A short list of settings and patterns for running ONQL in production.

Resource profile

ONQL is lightweight and fast — resource requirements are comparable to running a similarly-sized MySQL or PostgreSQL instance. Size your hardware to your workload; there's no minimum beyond "whatever fits your dataset comfortably in RAM buffer + disk."

  • RAM-efficient — an LSM storage engine with a tunable in-memory write buffer (BUFFER_SIZE_MB). Bigger buffer = fewer flushes = higher write throughput.
  • Low CPU overhead — queries compile to flat ONQL Assembly and run iteratively; most work is I/O, not CPU.
  • Disk-friendly — BadgerDB writes sequentially and compacts in the background. Any SSD works.
ONQL_PORT=5656
DB_PATH=/var/lib/onql
LOG_LEVEL=INFO
FLUSH_INTERVAL=500ms
BUFFER_SIZE_MB=256
MAX_CONNECTIONS=2000

Behind a gateway

Don't expose ONQL to the public internet.
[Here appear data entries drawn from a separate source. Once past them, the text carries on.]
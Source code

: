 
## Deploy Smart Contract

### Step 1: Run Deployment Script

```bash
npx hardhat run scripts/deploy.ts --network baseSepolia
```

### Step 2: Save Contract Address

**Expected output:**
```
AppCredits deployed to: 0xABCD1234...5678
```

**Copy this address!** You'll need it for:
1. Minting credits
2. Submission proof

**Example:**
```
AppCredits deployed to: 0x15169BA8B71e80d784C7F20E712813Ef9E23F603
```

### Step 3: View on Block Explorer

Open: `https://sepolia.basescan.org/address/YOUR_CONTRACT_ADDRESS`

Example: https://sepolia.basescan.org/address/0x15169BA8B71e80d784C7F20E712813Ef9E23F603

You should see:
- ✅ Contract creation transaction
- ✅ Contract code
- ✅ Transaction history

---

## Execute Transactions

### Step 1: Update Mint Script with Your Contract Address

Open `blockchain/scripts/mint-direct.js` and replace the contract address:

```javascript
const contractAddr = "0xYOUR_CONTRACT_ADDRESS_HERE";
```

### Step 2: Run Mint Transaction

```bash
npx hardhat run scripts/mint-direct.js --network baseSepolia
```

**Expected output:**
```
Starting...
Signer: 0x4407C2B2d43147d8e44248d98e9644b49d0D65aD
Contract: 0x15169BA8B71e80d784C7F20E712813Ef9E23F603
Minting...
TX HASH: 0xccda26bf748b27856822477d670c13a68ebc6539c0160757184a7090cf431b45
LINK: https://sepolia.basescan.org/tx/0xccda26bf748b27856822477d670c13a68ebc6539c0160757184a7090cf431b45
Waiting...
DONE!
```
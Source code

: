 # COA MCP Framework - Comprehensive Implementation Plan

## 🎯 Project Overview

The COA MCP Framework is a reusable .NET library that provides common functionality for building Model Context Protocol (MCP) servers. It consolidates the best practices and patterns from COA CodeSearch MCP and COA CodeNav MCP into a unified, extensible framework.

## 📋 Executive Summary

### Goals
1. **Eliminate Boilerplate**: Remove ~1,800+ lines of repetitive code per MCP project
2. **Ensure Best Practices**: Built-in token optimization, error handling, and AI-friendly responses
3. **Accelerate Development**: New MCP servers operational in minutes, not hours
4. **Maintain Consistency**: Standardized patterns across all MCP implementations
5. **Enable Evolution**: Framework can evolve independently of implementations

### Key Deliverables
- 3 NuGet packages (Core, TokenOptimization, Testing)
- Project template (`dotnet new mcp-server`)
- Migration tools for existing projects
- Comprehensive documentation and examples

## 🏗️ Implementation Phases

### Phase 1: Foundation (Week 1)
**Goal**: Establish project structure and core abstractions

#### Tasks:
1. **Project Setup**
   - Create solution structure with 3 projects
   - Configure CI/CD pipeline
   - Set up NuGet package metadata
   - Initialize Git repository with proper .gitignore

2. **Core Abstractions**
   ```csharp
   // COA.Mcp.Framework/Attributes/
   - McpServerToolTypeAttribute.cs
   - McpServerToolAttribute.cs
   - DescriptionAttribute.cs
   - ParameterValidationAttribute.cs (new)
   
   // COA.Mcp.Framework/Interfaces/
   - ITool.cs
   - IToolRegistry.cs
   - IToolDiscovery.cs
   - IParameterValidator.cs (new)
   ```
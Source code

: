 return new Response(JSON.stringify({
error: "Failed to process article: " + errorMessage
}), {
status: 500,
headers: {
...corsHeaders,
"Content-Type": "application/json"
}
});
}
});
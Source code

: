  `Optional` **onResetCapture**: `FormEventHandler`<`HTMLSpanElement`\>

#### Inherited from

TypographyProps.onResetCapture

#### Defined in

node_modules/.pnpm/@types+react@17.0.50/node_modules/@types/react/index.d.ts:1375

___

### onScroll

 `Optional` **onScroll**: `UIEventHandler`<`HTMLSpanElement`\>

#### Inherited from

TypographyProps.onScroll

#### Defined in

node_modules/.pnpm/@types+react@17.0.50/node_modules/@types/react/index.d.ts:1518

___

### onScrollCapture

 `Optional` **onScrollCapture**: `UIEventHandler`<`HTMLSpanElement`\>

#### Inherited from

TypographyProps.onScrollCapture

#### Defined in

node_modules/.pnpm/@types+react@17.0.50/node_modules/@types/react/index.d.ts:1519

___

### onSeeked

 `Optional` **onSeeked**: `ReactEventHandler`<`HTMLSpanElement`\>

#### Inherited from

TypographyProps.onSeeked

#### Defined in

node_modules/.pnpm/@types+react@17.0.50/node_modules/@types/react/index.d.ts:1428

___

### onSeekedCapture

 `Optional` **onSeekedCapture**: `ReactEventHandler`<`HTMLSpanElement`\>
Always front it with a thin gateway that:

  1. Authenticates the user
  2. Sets ctxkey and ctxvalues
  3. Forwards the query

See Auth & Context for the pattern.

Backups

Two options — pick whichever fits your workflow.

1. Filesystem snapshot (fast, binary)

ONQL writes everything under DB_PATH. Copying that directory is the backup — databases, tables, indexes, and protocols are all inside.

tar czf onql-backup-$(date +%F).tar.gz /var/lib/onql

Best for: disaster recovery, full server clones, or moving between machines with the same ONQL version. Restore by stopping the server, replacing DB_PATH, and starting it back up.

For consistency under live writes, stop the server first or use a filesystem/block-level snapshot (LVM, ZFS, EBS) so the data directory is captured in a single moment.

2. Export / import (logical, portable)

Use the shell's built-in export and import commands to dump and restore data as JSON. This is version-independent and can be inspected or edited before reloading.

> export all onql-backup.json             # everything
> export db shop shop-backup.json # one database
> export table shop customers custs.json # one table

Restore:

> import onql-backup.json
> import shop-backup.json table customers # only the customers table

Best for: moving data between ONQL versions, copying a subset into a staging server, seeding new environments, or committing fixture data to git.

Filesystem copyExport / import
SpeedFastestSlower (serializes to JSON)
Portable across versionsNoYes
Partial backupNoYes — per db or table
Human-readableNoYes
Requires server stoppedFor consistency, yesNo

Graceful shutdown

ONQL flushes the buffer on SIGTERM. Always send SIGTERM (not SIGKILL) so writes hit disk.